Seperti yang kita ketahui, budaya (culture) dapat dianggap sebagai konsep sentral dalam antropologi, meliputi rentang fenomena yang ditransmisikan melalui  pembelajaran sosial di masyarakat manusia. Beberapa aspek perilaku manusia, praktik sosial seperti budaya, bentuk ekspresif seperti seni, musik, tari, ritual, dan agama, dan teknologi seperti penggunaan alat, memasak, tempat berlindung, dan pakaian dikatakan sebagai budaya universal, ditemukan di semua masyarakat manusia. Konsep budaya material mencakup ekspresi fisik budaya, seperti teknologi, arsitektur dan seni, sedangkan aspek immaterial budaya seperti prinsip organisasi sosial (termasuk praktik organisasi politik dan institusi sosial), mitologi , filsafat , sastra (keduanya tertulis dan lisan ), dan sains terdiri dari warisan budaya tak benda suatu masyarakat.[1]
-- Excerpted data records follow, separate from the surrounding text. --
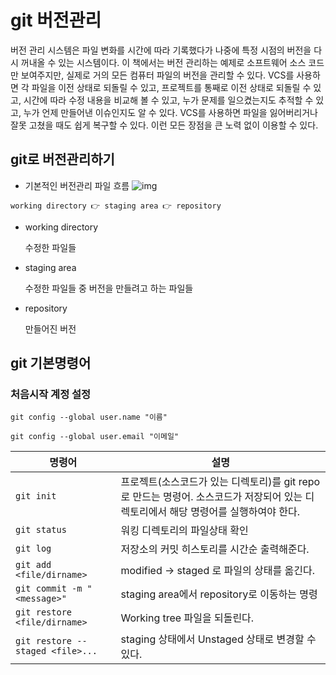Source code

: # git 버전관리

버전 관리 시스템은 파일 변화를 시간에 따라 기록했다가 나중에 특정 시점의 버전을 다시 꺼내올 수 있는 시스템이다. 이 책에서는 버전 관리하는 예제로 소프트웨어 소스 코드만 보여주지만, 실제로 거의 모든 컴퓨터 파일의 버전을 관리할 수 있다. VCS를 사용하면 각 파일을 이전 상태로 되돌릴 수 있고, 프로젝트를 통째로 이전 상태로 되돌릴 수 있고, 시간에 따라 수정 내용을 비교해 볼 수 있고, 누가 문제를 일으켰는지도 추적할 수 있고, 누가 언제 만들어낸 이슈인지도 알 수 있다. VCS를 사용하면 파일을 잃어버리거나 잘못 고쳤을 때도 쉽게 복구할 수 있다. 이런 모든 장점을 큰 노력 없이 이용할 수 있다.



## git로 버전관리하기

* 기본적인 버전관리 파일 흐름
 ![img](https://res.cloudinary.com/practicaldev/image/fetch/s--Si7ksd-d--/c_limit%2Cf_auto%2Cfl_progressive%2Cq_auto%2Cw_880/https://cdn-images-1.medium.com/max/800/1%2AdiRLm1S5hkVoh5qeArND0Q.png)

```
working directory 👉 staging area 👉 repository
```

* working directory

  수정한 파일들

* staging area

  수정한 파일들 중 버전을 만들려고 하는 파일들

* repository

  만들어진 버전

  

## git 기본명령어



### 처음시작 계정 설정

``git config --global user.name "이름" ``

``git config --global user.email "이메일"``

| 명령어                           | 설명                                                         |
| -------------------------------- | ------------------------------------------------------------ |
| `git init`                       | 프로젝트(소스코드가 있는 디렉토리)를 git repo로 만드는 명령어. 소스코드가 저장되어 있는 디렉토리에서 해당 명령어를 실행하여야 한다. |
| `git status`                     | 워킹 디렉토리의 파일상태 확인                                |
| `git log`                        | 저장소의 커밋 히스토리를 시간순 출력해준다.                  |
| `git add <file/dirname>`         | modified -> staged 로 파일의 상태를 옮긴다.                  |
| `git commit -m "<message>"`      | staging area에서 repository로 이동하는 명령                  |
| `git restore <file/dirname>`     | Working tree 파일을 되돌린다.                                |
| `git restore --staged <file>...` | staging 상태에서 Unstaged 상태로 변경할 수 있다.             |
Dalam humaniora,  rasa budaya sebagai atribut individu, adalah sejauh mana mereka telah menumbuhkan tingkat kecanggihan tertentu dalam seni, sains, pendidikan, atau tata krama. Tingkat kecanggihan budaya juga terkadang terlihat untuk membedakan peradaban dari masyarakat yang kurang kompleks. Pandangan  hierarki seperti itu terhadap budaya juga ditemukan dalam perbedaan berbasis kelas budaya, misalnya antara budaya elite dari sosial yang tinggi dan budaya rendah, budaya populer, atau budaya rakyat kelas bawah, yang dibedakan oleh akses stratifikasi terhadap modal budaya.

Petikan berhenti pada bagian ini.